_Material supplied_
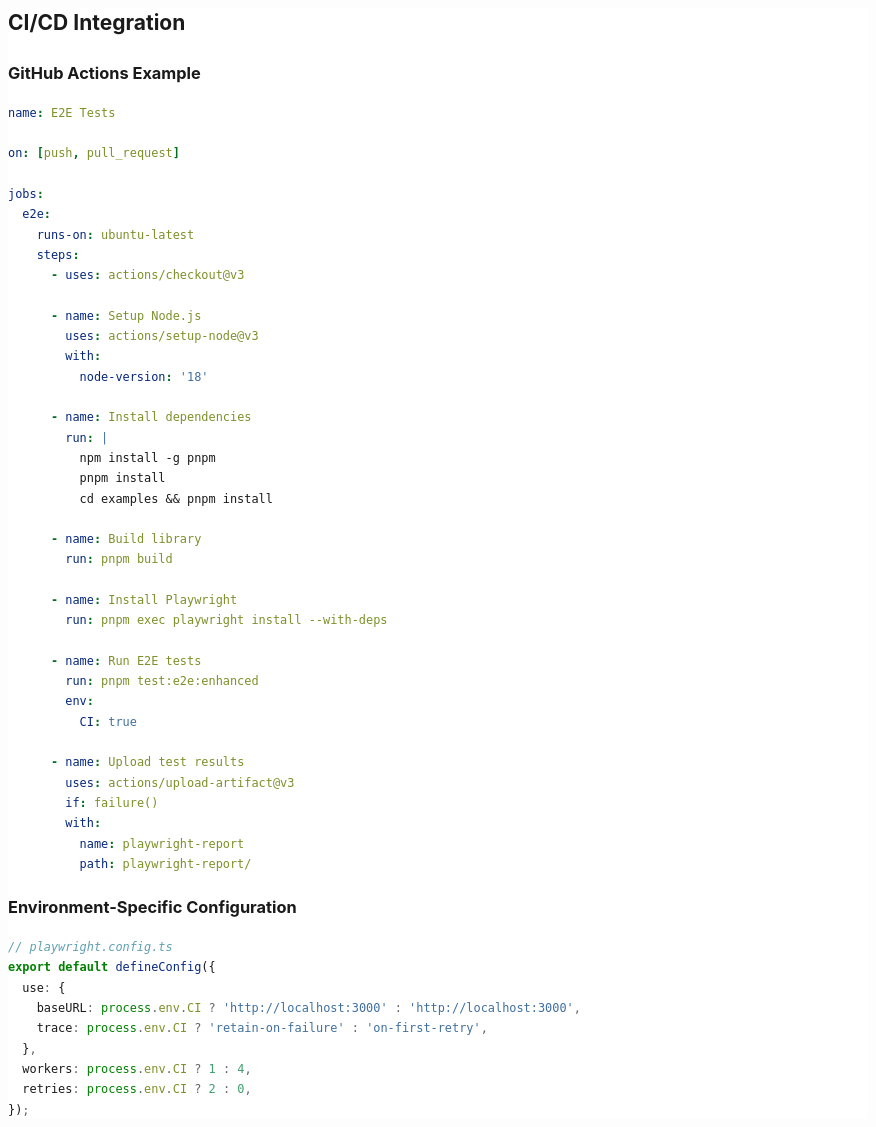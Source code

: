 ## CI/CD Integration

### GitHub Actions Example

```yaml
name: E2E Tests

on: [push, pull_request]

jobs:
  e2e:
    runs-on: ubuntu-latest
    steps:
      - uses: actions/checkout@v3

      - name: Setup Node.js
        uses: actions/setup-node@v3
        with:
          node-version: '18'

      - name: Install dependencies
        run: |
          npm install -g pnpm
          pnpm install
          cd examples && pnpm install

      - name: Build library
        run: pnpm build

      - name: Install Playwright
        run: pnpm exec playwright install --with-deps

      - name: Run E2E tests
        run: pnpm test:e2e:enhanced
        env:
          CI: true

      - name: Upload test results
        uses: actions/upload-artifact@v3
        if: failure()
        with:
          name: playwright-report
          path: playwright-report/
```

### Environment-Specific Configuration

```typescript
// playwright.config.ts
export default defineConfig({
  use: {
    baseURL: process.env.CI ? 'http://localhost:3000' : 'http://localhost:3000',
    trace: process.env.CI ? 'retain-on-failure' : 'on-first-retry',
  },
  workers: process.env.CI ? 1 : 4,
  retries: process.env.CI ? 2 : 0,
});
```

_What needs to be done_
The response consists of the data above printed line for line, with no pictures.

_Reply to the exercise_
Source code

: ## CI/CD Integration

### GitHub Actions Example

```yaml
name: E2E Tests

on: [push, pull_request]

jobs:
  e2e:
    runs-on: ubuntu-latest
    steps:
      - uses: actions/checkout@v3

      - name: Setup Node.js
        uses: actions/setup-node@v3
        with:
          node-version: '18'

      - name: Install dependencies
        run: |
          npm install -g pnpm
          pnpm install
          cd examples && pnpm install

      - name: Build library
        run: pnpm build

      - name: Install Playwright
        run: pnpm exec playwright install --with-deps

      - name: Run E2E tests
        run: pnpm test:e2e:enhanced
        env:
          CI: true

      - name: Upload test results
        uses: actions/upload-artifact@v3
        if: failure()
        with:
          name: playwright-report
          path: playwright-report/
```

### Environment-Specific Configuration

```typescript
// playwright.config.ts
export default defineConfig({
  use: {
    baseURL: process.env.CI ? 'http://localhost:3000' : 'http://localhost:3000',
    trace: process.env.CI ? 'retain-on-failure' : 'on-first-retry',
  },
  workers: process.env.CI ? 1 : 4,
  retries: process.env.CI ? 2 : 0,
});
```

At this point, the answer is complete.